La antroponimia, rama pobre de la lingüística que estudia los nombres de personas, me ha parecido siempre algo apasionante y, casi por instinto, me he sentido atraída desde muy pronto por la resonancia de esas advocaciones que identifican a las personas y nos hablan de sus orígenes, su nacionalidad, su cultura. Sin mencionar las connotaciones literarias que cada nombre tiene, por eso leo con deleite (Dios me perdone) algunas necrológicas detalladas de los periódicos: la combinación de filiaciones directas, laterales y colaterales, los nombres dados a la progenie, no sólo fechan lo que ahí sucedió sino que son el pórtico de una novelería sin fin.
Seguir la evolución de los nombres de las personas que han habitado los diferentes países es hacer un recorrido por su historia, por las sucesivas oleadas de migraciones, invasiones, conquistas y reconquistas, los poderes de clase, las influencias sociales, religiosas, etc. En suma, un recorrido apasionante y difícil, lleno de trampas, como ocurre también con la toponimia. No son muchos los lingüistas que se han dedicado a ello, y cada vez lo serán menos porque es un estudio out line, en el que hay que vacunarse de la alergia al polvo de archivos… una alergia muy extendida en nuestra época entre historiadores y eruditos.

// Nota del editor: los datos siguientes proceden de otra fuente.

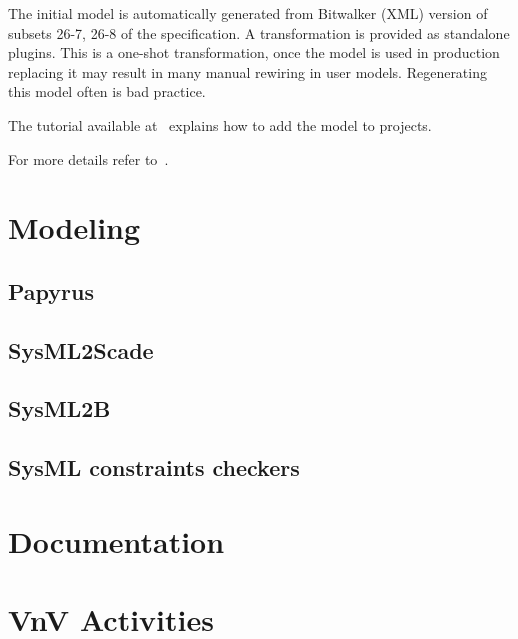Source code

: \documentclass{template/openetcs_report}
\begin{document}
    The initial model is automatically generated from Bitwalker (XML)
    version of subsets 26-7, 26-8 of the specification. A
    transformation is provided as standalone plugins. This is a
    one-shot transformation, once the model is used in production
    replacing it may result in many manual rewiring in user
    models. Regenerating this model often is bad practice.

    The tutorial available at~\cite{datadictionary::tutorial} explains
    how to add the model to projects.

    For more details refer to~\cite{datadictionary::wiki}. 


  \section{Modeling}
\label{sec:model}
    \subsection{Papyrus}
    \subsection{SysML2Scade}
    \subsection{SysML2B}
    \subsection{SysML constraints checkers}

  \section{Documentation}
  \label{sec:doc}

  \section{VnV Activities}
  \label{sec:doc}
\end{document}
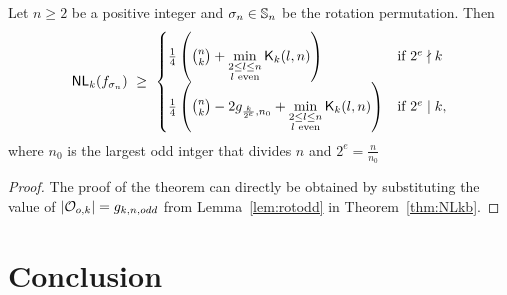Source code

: \documentclass{llncs}
\begin{document}
\begin{theorem}\label{thm:NLkb_sigma}
Let $n \geq 2$ be a positive integer and $\sigma_n \in \mathbb{S}_n$ be the rotation permutation.
Then $$\mathsf{NL}_{k}(f_{\sigma_n}) ~\geq ~
\begin{cases}
\frac{1}{4}\left({n \choose k} + \min\limits_{\substack{2 \leq l \leq n \\ l \text{ even}}} \mathsf{K}_{k}(l,n)\right) & \text{if } 2^e \nmid k \\
\frac{1}{4}\left({n \choose k} - 2g_{\frac{k}{2^e},n_0} + \min\limits_{\substack{2 \leq l \leq n \\ l \text{ even}}} \mathsf{K}_{k}(l,n)\right) & \text{if } 2^e \mid k,
\end{cases}$$
where $n_0$ is the largest odd intger that divides $n$ and $2^e = \frac{n}{n_0}$
\end{theorem}
\begin{proof} The proof of the theorem can directly be obtained by substituting the value of $|\mathcal{O}_{o,k}| = g_{k,n,odd}$ from Lemma~\ref{lem:rotodd} in Theorem~\ref{thm:NLkb}.
\end{proof}

\section{Conclusion}\label{sec:con}








\ifnum{}
%


\else


\end{document}
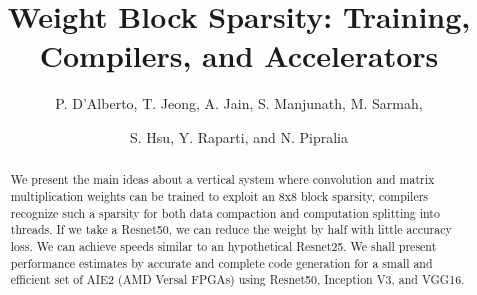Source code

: \documentclass[sigconf]{acmart}
\begin{document}
\title{Weight Block Sparsity: Training, Compilers, and Accelerators}

\author{P. D'\!Alberto,  T. Jeong, A. Jain, S. Manjunath, M. Sarmah, }
\author{S. Hsu, Y. Raparti, and  N. Pipralia}

\renewcommand{\shortauthors}{ D'\!Alberto et al.}

\begin{abstract}
We present the main ideas about a vertical system where convolution
and matrix multiplication weights can be trained to exploit an 8x8
block sparsity, compilers recognize such a sparsity for both data
compaction and computation splitting into threads. If we take a
Resnet50, we can reduce the weight by half with little accuracy
loss. We can achieve speeds similar to an hypothetical Resnet25. We
shall present performance estimates by accurate and complete code
generation for a small and efficient set of AIE2 (AMD Versal FPGAs)
using Resnet50, Inception V3, and VGG16.
\end{abstract}




\maketitle
\end{document}
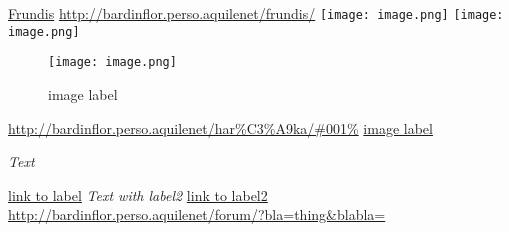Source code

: \href{http://bardinflor.perso.aquilenet/frundis/}{Frundis}
\url{http://bardinflor.perso.aquilenet/frundis/}
\texttt{[image: image.png]}
\texttt{[image: image.png]}

\begin{center}
\begin{figure}[htbp]
\texttt{[image: image.png]}
\caption{image label}
\label{fig:1}
\end{figure}
\end{center}

\url{http://bardinflor.perso.aquilenet/har\%C3\%A9ka/#001\%}
\hyperref[fig:1]{image label}

\hypertarget{label1}{\emph{Text}}
\hyperlink{label1}{link to label}
\hypertarget{label2}{\emph{Text with label2}}
\hyperlink{label2}{link to label2}
\url{http://bardinflor.perso.aquilenet/forum/?bla=thing&blabla=}

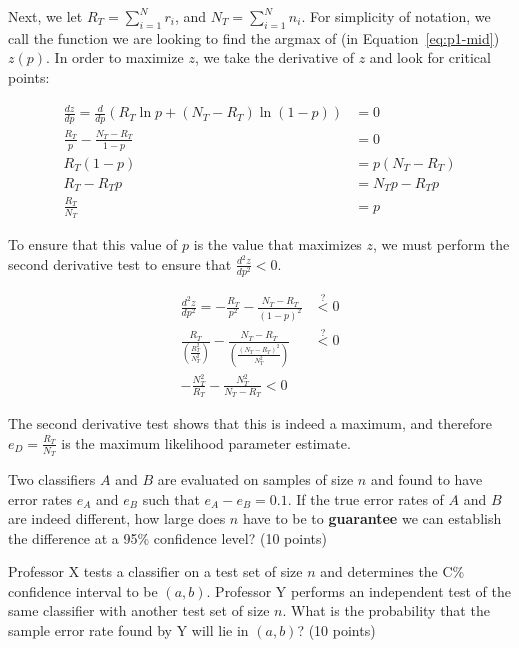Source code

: \documentclass[fleqn]{homework}
\begin{document}
\begin{problem}{1}
    Next, we let $R_T = \sum_{i=1}^{N} r_i$, and $N_T = \sum_{i=1}^N n_i$.  For
    simplicity of notation, we call the function we are looking to find the
    argmax of (in Equation~\ref{eq:p1-mid}) $z(p)$.  In order to maximize $z$,
    we take the derivative of $z$ and look for critical points:

    \begin{align}
      \frac{dz}{dp} = \frac{d}{dp} \left( R_T \ln p + (N_T-R_T)\ln(1-p) \right)
      &= 0 \\
      \frac{R_T}{p} - \frac{N_T-R_T}{1-p} &= 0 \\
      R_T(1-p) &= p(N_T - R_T) \\
      R_T - R_T p &= N_T p - R_T p \\
      \frac{R_T}{N_T} &= p
    \end{align}

    To ensure that this value of $p$ is the value that maximizes $z$, we must
    perform the second derivative test to ensure that $\frac{d^2z}{dp^2} < 0$.

    \begin{align}
      \frac{d^2z}{dp^2} = -\frac{R_T}{p^2} - \frac{N_T - R_T}{(1-p)^2}
      &\overset{?}{<} 0 \\
      \frac{R_T}{\left(\frac{R_T^2}{N_T^2}\right)} - \frac{N_T -
      R_T}{\left(\frac{(N_T-R_T)^2}{N_T^2}\right)} &\overset{?}{<} 0 \\
      -\frac{N_T^2}{R_T} - \frac{N_T^2}{N_T-R_T} < 0
    \end{align}

    The second derivative test shows that this is indeed a maximum, and
    therefore $e_D = \frac{R_T}{N_T}$ is the maximum likelihood parameter
    estimate.
  \end{problem}

  \begin{problem}{2}
    \begin{question}
      Two classifiers $A$ and $B$ are evaluated on samples of size $n$ and found
      to have error rates $e_A$ and $e_B$ such that $e_A - e_B = 0.1$.  If the
      true error rates of $A$ and $B$ are indeed different, how large does $n$
      have to be to \textbf{guarantee} we can establish the difference at a 95\%
      confidence level? (10 points)
    \end{question}
  \end{problem}

  \begin{problem}{3}
    \begin{question}
      Professor X tests a classifier on a test set of size $n$ and determines
      the C\% confidence interval to be $(a,b)$.  Professor Y performs an
      independent test of the same classifier with another test set of size
      $n$.  What is the probability that the sample error rate found by Y will
      lie in $(a,b)$? (10 points)
    \end{question}
  \end{problem}
\end{document}
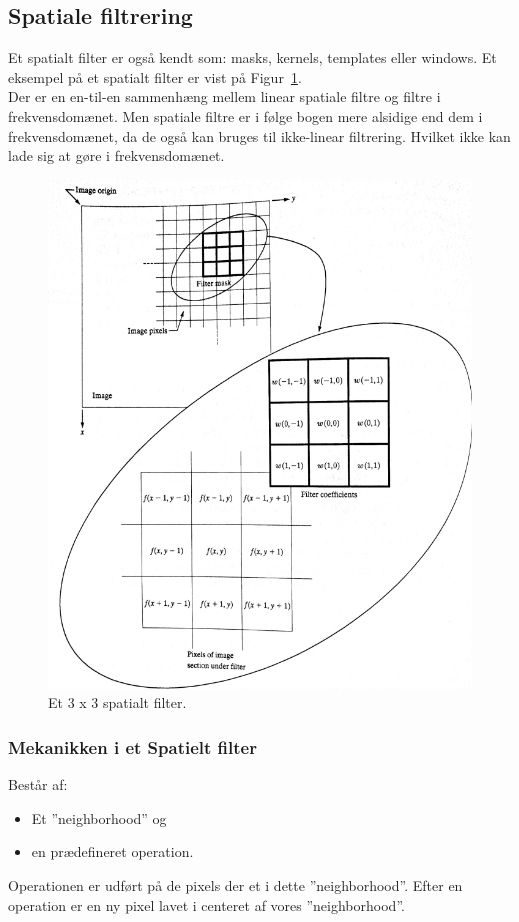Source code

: \subsection{Spatiale filtrering}
Et spatialt filter er også kendt som: masks, kernels, templates eller windows. Et eksempel på et spatialt filter er vist på Figur~\ref{fig:spatial-filter}.\\

Der er en en-til-en sammenhæng mellem linear spatiale filtre og filtre i frekvensdomænet. Men spatiale filtre er i følge bogen mere alsidige end dem i frekvensdomænet, da de også kan bruges til ikke-linear filtrering. Hvilket ikke kan lade sig at gøre i frekvensdomænet.

\begin{figure}[H]
	\centering
	\includegraphics[width=0.8\linewidth]{figs/spm02/spatial-filter}
	\caption{Et 3 x 3 spatialt filter.}
	\label{fig:spatial-filter}
\end{figure}

\subsubsection{Mekanikken i et Spatielt filter}
Består af: 

\begin{itemize}
	\item Et ''neighborhood'' og 
	\item en prædefineret operation.
\end{itemize}

Operationen er udført på de pixels der et i dette ''neighborhood''. Efter en operation er en ny pixel lavet i centeret af vores ''neighborhood''.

Entre esos paladines de la filología figura el anteriormente citado Paul Lebel, autor de "Les noms de personnes", colección Que sais-je?, Presses Universitaires de France, 1949, rescatado de una estantería durante uno de mis viajes alrededor de mi biblioteca. Se trata de una publicación sobria, con el paupérrimo papel de la época, pero con un exquisito olor a tinta y el atractivo añadido de poseer un exlibris de su anterior propietario (o de uno de sus propietarios): “Dr Collado, Marqués de Cubas, 11 teléfono 22 15 33”, otra novela, sugerida esta vez por ese número de abonado telefónico, tan alejado ya en el tiempo. Los nombres analizados son todos franceses y está circunscrito a Francia, pero la pauta de estudio que establece es exportable a otras áreas geográficas de Europa. Aunque apenas dedica media página al avatar revolucionario, es ahí en donde me he inspirado para redactar esta entrada. ¡Cuánto trabajo por hacer y cuán dignamente lo ha realizado en su momento el profesor Lebel!